Creative Ways to Spend Mother’s Day for the Sandwich Generation


If you’re a member of the sandwich generation, torn between caring for children and an aging parent, you already feel torn in half most of the year.

Mother’s Day can be even worse when you’re trying to find an activity everyone will enjoy. And isn’t this day supposed to be, just a little bit, about you? You might be the daughter of a senior parent, but you’re also a mom. It’s your holiday, too.

Why not take a course or get a group of other moms, their parents, and their children of all ages together and try one of these fun-for-all-ages activities? It might even develop into a hobby that your senior parent and your own children can do together throughout the year.

Check out painting tutorials on YouTube or look up PBS’ re-runs of Bob Ross’ famous painting shows.
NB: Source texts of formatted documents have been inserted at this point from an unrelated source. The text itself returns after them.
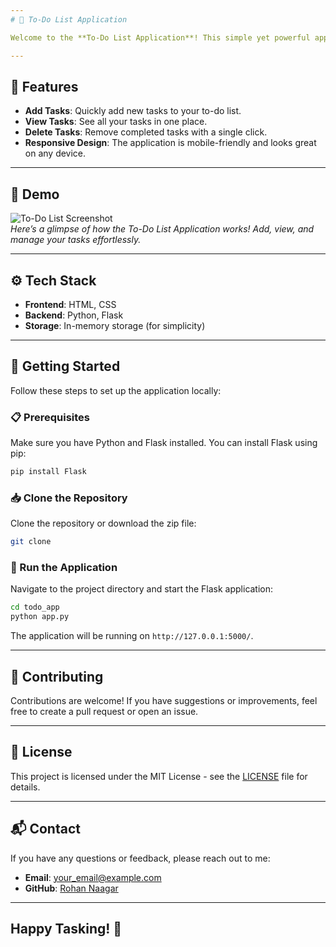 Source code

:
 ```yaml
---
# 📝 To-Do List Application

Welcome to the **To-Do List Application**! This simple yet powerful app allows you to manage your tasks efficiently. Whether you're tracking daily chores, work projects, or personal goals, this app is designed to help you stay organized and productive.

---
```


## 🌟 Features

- **Add Tasks**: Quickly add new tasks to your to-do list.
- **View Tasks**: See all your tasks in one place.
- **Delete Tasks**: Remove completed tasks with a single click.
- **Responsive Design**: The application is mobile-friendly and looks great on any device.

---

## 📸 Demo

![To-Do List Screenshot](screenshot.png)  
*Here’s a glimpse of how the To-Do List Application works! Add, view, and manage your tasks effortlessly.*

---

## ⚙️ Tech Stack

- **Frontend**: HTML, CSS
- **Backend**: Python, Flask
- **Storage**: In-memory storage (for simplicity)

---

## 🚀 Getting Started

Follow these steps to set up the application locally:

### 📋 Prerequisites

Make sure you have Python and Flask installed. You can install Flask using pip:

```bash
pip install Flask
```

### 📥 Clone the Repository

Clone the repository or download the zip file:

```bash
git clone 
```

### 🏃 Run the Application

Navigate to the project directory and start the Flask application:

```bash
cd todo_app
python app.py
```

The application will be running on `http://127.0.0.1:5000/`.

---

## 🤝 Contributing

Contributions are welcome! If you have suggestions or improvements, feel free to create a pull request or open an issue.

---

## 📄 License

This project is licensed under the MIT License - see the [LICENSE](LICENSE) file for details.

---

## 📬 Contact

If you have any questions or feedback, please reach out to me:

- **Email**: your_email@example.com
- **GitHub**: [Rohan Naagar](https://github.com/chrohangurjar1)

---

Happy Tasking! 🎉
---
You can pick up painting sets for beginners at nearly any big box or local craft store. Buy canvases or get creative and paint on materials you have around the house, from cardboard to old white sheets to wood, mirrors, drywall, glass or any other flat surface.

Scrapbooking became popular in the 1990s and continues to be popular for all ages. A scrapbook created by multiple generations can become a family heirloom. Even very young children can help choose paper, stickers and photos and have a say in how to place them.

Knitting or Crocheting
Knitting circles experienced something of a revival in recent decades, with the younger generation busting stereotypes of little old ladies with knitting needles.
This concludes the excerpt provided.